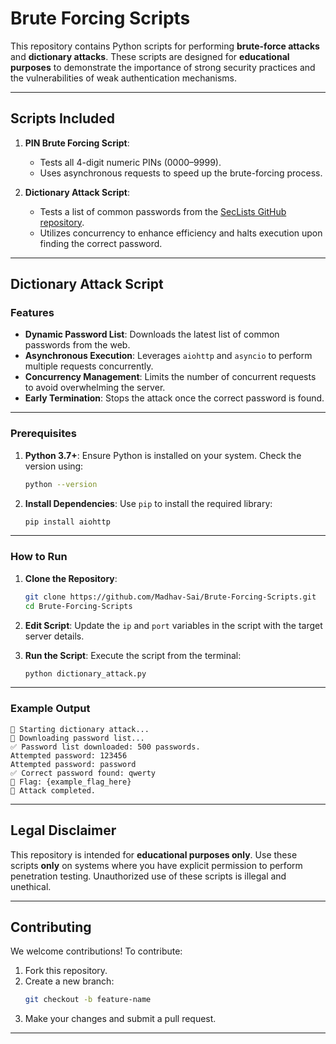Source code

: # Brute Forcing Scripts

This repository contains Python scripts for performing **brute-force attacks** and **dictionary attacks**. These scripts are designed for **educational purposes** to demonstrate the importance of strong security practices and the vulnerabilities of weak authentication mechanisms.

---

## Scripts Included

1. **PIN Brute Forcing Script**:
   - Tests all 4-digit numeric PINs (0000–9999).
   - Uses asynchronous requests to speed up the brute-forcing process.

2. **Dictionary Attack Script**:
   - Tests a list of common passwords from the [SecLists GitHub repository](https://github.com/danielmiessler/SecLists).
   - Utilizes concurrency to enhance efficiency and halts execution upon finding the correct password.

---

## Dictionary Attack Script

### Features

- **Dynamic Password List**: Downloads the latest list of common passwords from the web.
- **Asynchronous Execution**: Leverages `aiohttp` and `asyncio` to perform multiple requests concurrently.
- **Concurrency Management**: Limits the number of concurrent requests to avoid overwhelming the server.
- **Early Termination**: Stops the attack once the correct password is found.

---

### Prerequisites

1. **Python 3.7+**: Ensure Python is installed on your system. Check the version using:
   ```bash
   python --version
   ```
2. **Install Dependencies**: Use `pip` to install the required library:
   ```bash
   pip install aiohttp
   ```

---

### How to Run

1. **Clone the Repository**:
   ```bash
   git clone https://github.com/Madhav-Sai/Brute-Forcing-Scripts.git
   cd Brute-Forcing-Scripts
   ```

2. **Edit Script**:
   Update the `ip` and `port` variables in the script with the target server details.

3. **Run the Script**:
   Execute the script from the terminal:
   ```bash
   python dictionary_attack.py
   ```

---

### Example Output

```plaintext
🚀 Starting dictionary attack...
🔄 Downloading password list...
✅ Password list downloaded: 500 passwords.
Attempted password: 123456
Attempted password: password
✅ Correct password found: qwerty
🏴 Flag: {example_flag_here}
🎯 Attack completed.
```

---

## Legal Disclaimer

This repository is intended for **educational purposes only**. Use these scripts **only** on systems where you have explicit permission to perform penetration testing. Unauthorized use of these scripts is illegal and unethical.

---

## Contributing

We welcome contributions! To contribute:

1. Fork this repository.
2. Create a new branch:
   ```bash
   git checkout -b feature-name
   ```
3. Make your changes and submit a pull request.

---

INSTRUCTIONS TO FOLLOW
Look through the entries above. Copy each line in which the string "passwords" occurs.

OUTPUT OF THE EXERCISE
   - Tests a list of common passwords from the [SecLists GitHub repository](https://github.com/danielmiessler/SecLists).
- **Dynamic Password List**: Downloads the latest list of common passwords from the web.
✅ Password list downloaded: 500 passwords.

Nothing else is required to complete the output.